Start of Given entries

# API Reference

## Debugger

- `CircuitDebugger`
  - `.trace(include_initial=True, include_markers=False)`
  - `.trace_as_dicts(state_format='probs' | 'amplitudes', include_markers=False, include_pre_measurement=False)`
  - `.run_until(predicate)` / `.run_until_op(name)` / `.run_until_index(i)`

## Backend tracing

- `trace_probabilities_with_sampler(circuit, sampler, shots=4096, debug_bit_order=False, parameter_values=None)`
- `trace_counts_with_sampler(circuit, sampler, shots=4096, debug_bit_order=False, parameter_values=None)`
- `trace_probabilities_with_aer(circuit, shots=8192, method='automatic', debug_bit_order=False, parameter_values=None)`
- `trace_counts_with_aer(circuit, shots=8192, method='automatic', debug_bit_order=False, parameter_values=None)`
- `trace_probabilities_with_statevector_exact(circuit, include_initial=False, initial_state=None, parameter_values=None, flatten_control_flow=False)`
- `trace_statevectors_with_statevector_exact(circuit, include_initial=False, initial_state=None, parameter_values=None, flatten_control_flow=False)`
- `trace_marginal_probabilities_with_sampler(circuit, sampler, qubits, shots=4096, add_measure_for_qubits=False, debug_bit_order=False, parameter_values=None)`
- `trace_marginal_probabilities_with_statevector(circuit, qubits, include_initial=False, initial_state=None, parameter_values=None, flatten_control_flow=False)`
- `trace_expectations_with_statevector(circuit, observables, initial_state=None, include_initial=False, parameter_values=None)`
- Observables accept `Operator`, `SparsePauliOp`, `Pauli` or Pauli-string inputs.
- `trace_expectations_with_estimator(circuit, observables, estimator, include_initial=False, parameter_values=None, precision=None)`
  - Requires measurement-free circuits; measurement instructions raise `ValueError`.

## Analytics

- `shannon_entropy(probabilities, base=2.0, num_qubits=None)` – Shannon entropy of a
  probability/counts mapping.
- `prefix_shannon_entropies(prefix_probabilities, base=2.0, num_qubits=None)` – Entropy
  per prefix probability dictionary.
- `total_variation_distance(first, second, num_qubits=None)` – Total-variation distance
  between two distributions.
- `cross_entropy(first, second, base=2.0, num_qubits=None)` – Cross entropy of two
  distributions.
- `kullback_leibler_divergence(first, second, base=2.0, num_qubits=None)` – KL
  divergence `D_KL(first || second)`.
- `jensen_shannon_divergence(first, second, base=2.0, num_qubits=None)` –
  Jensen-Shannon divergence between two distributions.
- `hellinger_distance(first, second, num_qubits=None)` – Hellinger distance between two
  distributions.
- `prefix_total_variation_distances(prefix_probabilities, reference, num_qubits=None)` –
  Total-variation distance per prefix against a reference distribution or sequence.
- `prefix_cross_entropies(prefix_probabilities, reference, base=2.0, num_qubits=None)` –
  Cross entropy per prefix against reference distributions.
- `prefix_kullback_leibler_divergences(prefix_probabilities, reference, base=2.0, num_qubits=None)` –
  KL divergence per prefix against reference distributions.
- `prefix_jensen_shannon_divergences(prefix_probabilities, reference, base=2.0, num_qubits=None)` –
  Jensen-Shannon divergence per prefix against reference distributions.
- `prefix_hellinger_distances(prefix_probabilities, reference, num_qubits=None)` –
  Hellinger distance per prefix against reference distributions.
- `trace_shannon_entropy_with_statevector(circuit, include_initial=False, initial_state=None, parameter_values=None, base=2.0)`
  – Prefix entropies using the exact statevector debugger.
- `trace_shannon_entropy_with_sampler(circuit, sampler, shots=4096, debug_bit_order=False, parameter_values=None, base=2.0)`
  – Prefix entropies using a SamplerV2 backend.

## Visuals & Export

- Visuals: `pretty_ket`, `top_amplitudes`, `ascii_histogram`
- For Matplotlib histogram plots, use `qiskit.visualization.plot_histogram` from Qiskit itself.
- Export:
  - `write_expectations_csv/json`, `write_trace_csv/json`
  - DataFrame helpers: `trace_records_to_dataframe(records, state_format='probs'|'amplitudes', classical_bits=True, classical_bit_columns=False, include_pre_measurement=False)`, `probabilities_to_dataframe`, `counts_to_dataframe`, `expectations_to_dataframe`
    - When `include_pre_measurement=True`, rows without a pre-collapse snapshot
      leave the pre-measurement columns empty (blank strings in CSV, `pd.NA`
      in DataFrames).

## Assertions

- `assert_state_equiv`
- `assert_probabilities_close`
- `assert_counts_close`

End of Given entries

■ What you should do: Retype the material word for word. Add nothing to it.

■ Solved exercise:
# API Reference

## Debugger

- `CircuitDebugger`
  - `.trace(include_initial=True, include_markers=False)`
  - `.trace_as_dicts(state_format='probs' | 'amplitudes', include_markers=False, include_pre_measurement=False)`
  - `.run_until(predicate)` / `.run_until_op(name)` / `.run_until_index(i)`

## Backend tracing

- `trace_probabilities_with_sampler(circuit, sampler, shots=4096, debug_bit_order=False, parameter_values=None)`
- `trace_counts_with_sampler(circuit, sampler, shots=4096, debug_bit_order=False, parameter_values=None)`
- `trace_probabilities_with_aer(circuit, shots=8192, method='automatic', debug_bit_order=False, parameter_values=None)`
- `trace_counts_with_aer(circuit, shots=8192, method='automatic', debug_bit_order=False, parameter_values=None)`
- `trace_probabilities_with_statevector_exact(circuit, include_initial=False, initial_state=None, parameter_values=None, flatten_control_flow=False)`
- `trace_statevectors_with_statevector_exact(circuit, include_initial=False, initial_state=None, parameter_values=None, flatten_control_flow=False)`
- `trace_marginal_probabilities_with_sampler(circuit, sampler, qubits, shots=4096, add_measure_for_qubits=False, debug_bit_order=False, parameter_values=None)`
- `trace_marginal_probabilities_with_statevector(circuit, qubits, include_initial=False, initial_state=None, parameter_values=None, flatten_control_flow=False)`
- `trace_expectations_with_statevector(circuit, observables, initial_state=None, include_initial=False, parameter_values=None)`
- Observables accept `Operator`, `SparsePauliOp`, `Pauli` or Pauli-string inputs.
- `trace_expectations_with_estimator(circuit, observables, estimator, include_initial=False, parameter_values=None, precision=None)`
  - Requires measurement-free circuits; measurement instructions raise `ValueError`.

## Analytics

- `shannon_entropy(probabilities, base=2.0, num_qubits=None)` – Shannon entropy of a
  probability/counts mapping.
- `prefix_shannon_entropies(prefix_probabilities, base=2.0, num_qubits=None)` – Entropy
  per prefix probability dictionary.
- `total_variation_distance(first, second, num_qubits=None)` – Total-variation distance
  between two distributions.
- `cross_entropy(first, second, base=2.0, num_qubits=None)` – Cross entropy of two
  distributions.
- `kullback_leibler_divergence(first, second, base=2.0, num_qubits=None)` – KL
  divergence `D_KL(first || second)`.
- `jensen_shannon_divergence(first, second, base=2.0, num_qubits=None)` –
  Jensen-Shannon divergence between two distributions.
- `hellinger_distance(first, second, num_qubits=None)` – Hellinger distance between two
  distributions.
- `prefix_total_variation_distances(prefix_probabilities, reference, num_qubits=None)` –
  Total-variation distance per prefix against a reference distribution or sequence.
- `prefix_cross_entropies(prefix_probabilities, reference, base=2.0, num_qubits=None)` –
  Cross entropy per prefix against reference distributions.
- `prefix_kullback_leibler_divergences(prefix_probabilities, reference, base=2.0, num_qubits=None)` –
  KL divergence per prefix against reference distributions.
- `prefix_jensen_shannon_divergences(prefix_probabilities, reference, base=2.0, num_qubits=None)` –
  Jensen-Shannon divergence per prefix against reference distributions.
- `prefix_hellinger_distances(prefix_probabilities, reference, num_qubits=None)` –
  Hellinger distance per prefix against reference distributions.
- `trace_shannon_entropy_with_statevector(circuit, include_initial=False, initial_state=None, parameter_values=None, base=2.0)`
  – Prefix entropies using the exact statevector debugger.
- `trace_shannon_entropy_with_sampler(circuit, sampler, shots=4096, debug_bit_order=False, parameter_values=None, base=2.0)`
  – Prefix entropies using a SamplerV2 backend.

## Visuals & Export

- Visuals: `pretty_ket`, `top_amplitudes`, `ascii_histogram`
- For Matplotlib histogram plots, use `qiskit.visualization.plot_histogram` from Qiskit itself.
- Export:
  - `write_expectations_csv/json`, `write_trace_csv/json`
  - DataFrame helpers: `trace_records_to_dataframe(records, state_format='probs'|'amplitudes', classical_bits=True, classical_bit_columns=False, include_pre_measurement=False)`, `probabilities_to_dataframe`, `counts_to_dataframe`, `expectations_to_dataframe`
    - When `include_pre_measurement=True`, rows without a pre-collapse snapshot
      leave the pre-measurement columns empty (blank strings in CSV, `pd.NA`
      in DataFrames).

## Assertions

- `assert_state_equiv`
- `assert_probabilities_close`
- `assert_counts_close`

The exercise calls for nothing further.